Oosthoek encyclopedie

Oosthoek's Uitgevers Mij. N.V (1916-1925)

Gepubliceerd op 13-12-2018

Cotin

betekenis & definitie

Cotin - (l’abbé Charles), Fr. dichter en kanselredenaar, geb. 1604 te Parijs, overl. 1682. Niemand zou zich thans nog om den man en zijn werk bekommeren, als niet Boileau in zijn satiren, b.v. in de IIIe „le Repas ridicule” (1665), en Molière in „les Femmes Savantes” (1672) hem onbarmhartig aan de kaak gesteld hadden. De strijdlustige abbé had zich de woede van Boileau en vooral die van Molière op den hals gehaald door beiden aan te vallen in zijn Satire des Satires en zich smalend uit te laten over den tooneelspelersstand. „Wat moet men lieden antwoorden”, zoo vroeg hij b.v. in zijn Critique désintéressée sur les satires du temps, „die door de wetten der heidenen eerloos verklaard worden?” Molière diende hem van repliek. In „les F.S.” krijgt een der beide pedanten den naam Triscotin (drie maal Cotin), later veranderd in Trissotin (drie maal „sot”); deze draagt een sonnet „A la princesse Uranie sur sa fièvre” en een epigram „Sur un carrosse de couleur amarante donné à une dame de ses amies” voor, te vinden in l’abbé C.’s Œuvres galantes (1663 —1665), en wordt tot het eind toe voorgesteld als een cynisch, huichelachtig en hebzuchtig wezen.

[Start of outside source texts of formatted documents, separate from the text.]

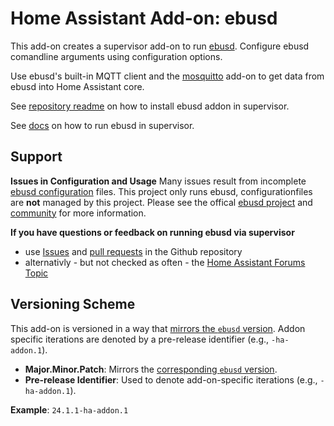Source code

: # Home Assistant Add-on: ebusd

This add-on creates a supervisor add-on to run [ebusd](http://ebusd.eu). Configure ebusd comandline arguments using configuration options.

Use ebusd's built-in MQTT client and the [mosquitto](https://github.com/home-assistant/addons/tree/master/mosquitto) add-on to get data from ebusd into Home Assistant core.

See [repository readme](https://github.com/LukasGrebe/ha-addons#how-to-install) on how to install ebusd addon in supervisor.

See [docs](https://github.com/LukasGrebe/ha-addons/blob/main/ebusd/DOCS.md#how-to-run-ebusd) on how to run ebusd in supervisor.

## Support

**Issues in Configuration and Usage**
Many issues result from incomplete [ebusd configuration](https://github.com/john30/ebusd/wiki/4.-Configuration) files. This project only runs ebusd, configurationfiles are **not** managed by this project. Please see the offical [ebusd project](https://ebusd.eu) and [community](https://github.com/john30/ebusd/discussions) for more information. 

**If you have questions or feedback on running ebusd via supervisor**
- use [Issues](https://github.com/LukasGrebe/ha-addons/issues) and [pull requests](https://github.com/LukasGrebe/ha-addons/pulls) in the Github repository
- alternativly - but not checked as often - the [Home Assistant Forums Topic](https://community.home-assistant.io/t/an-ebusd-add-on/344852)

## Versioning Scheme

This add-on is versioned in a way that [mirrors the `ebusd` version](https://github.com/john30/ebusd/releases).
Addon specific iterations are denoted by a pre-release identifier (e.g., `-ha-addon.1`).

- **Major.Minor.Patch**: Mirrors the [corresponding `ebusd` version](https://github.com/john30/ebusd/releases).
- **Pre-release Identifier**: Used to denote add-on-specific iterations (e.g., `-ha-addon.1`).

**Example**: `24.1.1-ha-addon.1`

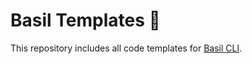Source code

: # Basil Templates 🌿

This repository includes all code templates for [Basil CLI](https://github.com/gardenbed/basil-cli).
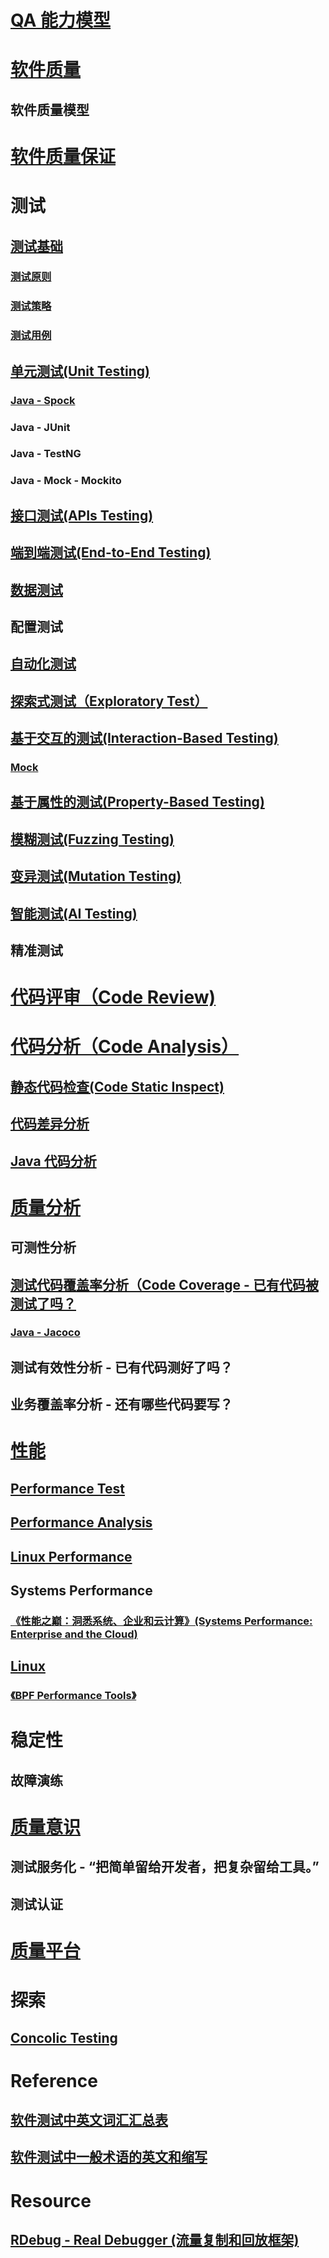 
# [QA 能力模型](_pic/QA-capacity-model.png)

# [软件质量](SQA/SQ.md)
## 软件质量模型
# [软件质量保证](SQA/SQA.md)

# 测试
## [测试基础](Testing/Basic/README.md)
### [测试原则](Testing/Basic/README.md)
### [测试策略](Testing/Basic/README.md)
### [测试用例](Testing/Basic/README.md)

## [单元测试(Unit Testing)](Testing/UnitTest/README.md)
### [Java - Spock](Testing/UnitTest/Java/Spock/README.md)
### Java - JUnit
### Java - TestNG
### Java - Mock - Mockito

## [接口测试(APIs Testing)](Testing/APIsTest/README.md)

## [端到端测试(End-to-End Testing)](Testing/EndToEnd-Test/README.md)

## [数据测试](Testing/DataTest/README.md)
## 配置测试

## [自动化测试](Testing/AutoTest/README.md)

## [探索式测试（Exploratory Test）](ET/README.md)

## [基于交互的测试(Interaction-Based Testing)]()
### [Mock](Testing/InteractionBasedTest/Mock/README.md)
## [基于属性的测试(Property-Based Testing)](Testing/PropertyBasedTest/README.md)
## [模糊测试(Fuzzing Testing)]()
## [变异测试(Mutation Testing)](MutationTest/README.md)
## [智能测试(AI Testing)](Testing/AITest/README.md)
## 精准测试

# [代码评审（Code Review)](CodeReview/README.md)

# [代码分析（Code Analysis）](CodeAnalysis/README.md)
## [静态代码检查(Code Static Inspect)](CodeAnalysis/StaticAnalysis/README.md)
## [代码差异分析](CodeAnalysis/CodeDiff/README.md)
## [Java 代码分析](CodeAnalysis/Java/README.md)

# [质量分析](QualityAnalysis/README.md)
## 可测性分析
## [测试代码覆盖率分析（Code Coverage - 已有代码被测试了吗？](QualityAnalysis/CodeCoverage/README.md)
### [Java - Jacoco](QualityAnalysis/CodeCoverage/Jacoco.md)

## 测试有效性分析 - 已有代码测好了吗？
## 业务覆盖率分析 - 还有哪些代码要写？

# [性能](Perf/README.md)
## [Performance Test](Perf/PerfTest/README.md)
## [Performance Analysis](Perf/PerfAnalysis/README.md)
## [Linux Performance](Perf/LinuxPerf/README.md)

## Systems Performance
### [《性能之巅：洞悉系统、企业和云计算》(Systems Performance: Enterprise and the Cloud)](https://github.com/SunnnyChan/sc.ebooks/tree/master/programme/profile/sys-performance)
## [Linux](Perf/Profile/Linux/README.md)
### [《BPF Performance Tools》](https://github.com/SunnnyChan/sc.ebooks/tree/master/programme/profile/BPF-Perf)

# 稳定性
## 故障演练

# [质量意识](QualityConsciousness/README.md)
## 测试服务化 -  “把简单留给开发者，把复杂留给工具。” 
## 测试认证

# [质量平台](QualityPlatform/README.md)

# 探索
## [Concolic Testing](https://en.wikipedia.org/wiki/Concolic_testing)

# Reference
## [软件测试中英文词汇汇总表](https://www.cnblogs.com/kenfang/articles/4307935.html)
## [软件测试中一般术语的英文和缩写](http://www.51testing.com/html/12/480312-814448.html)

# Resource
## [RDebug - Real Debugger (流量复制和回放框架)](https://github.com/didi/rdebug)
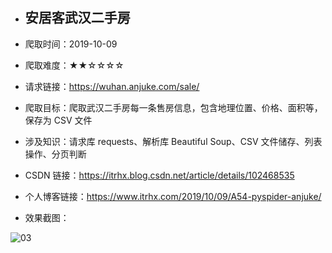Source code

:- ## 安居客武汉二手房

- 爬取时间：2019-10-09

- 爬取难度：★★☆☆☆☆

- 请求链接：https://wuhan.anjuke.com/sale/

- 爬取目标：爬取武汉二手房每一条售房信息，包含地理位置、价格、面积等，保存为 CSV 文件

- 涉及知识：请求库 requests、解析库 Beautiful Soup、CSV 文件储存、列表操作、分页判断

- CSDN 链接：https://itrhx.blog.csdn.net/article/details/102468535

- 个人博客链接：https://www.itrhx.com/2019/10/09/A54-pyspider-anjuke/

- 效果截图：

![03](https://cdn.jsdelivr.net/gh/TRHX/ImageHosting/ITRHX-PIC/A54/03.png)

In werkelijkheid was de abbé een man van de wereld, een niet van talent ontbloot redenaar, wijsgeer en geleerde. Als letterkundige had hij een twist met Ménage (den Vadius van de „Femmes savantes”). De aanvallen van dezen beantwoordde hij in zijn Ménagerie (Den Haag, 1660). In den laatsten tijd heeft men beweerd, dat C.’s sonnet en epigram, waarvoor de geleerde vrouwen in extase geraken, door den dichter zelf als scherts bedoeld waren. Hierdoor zou Molière’s satire veel van haar kracht verliezen.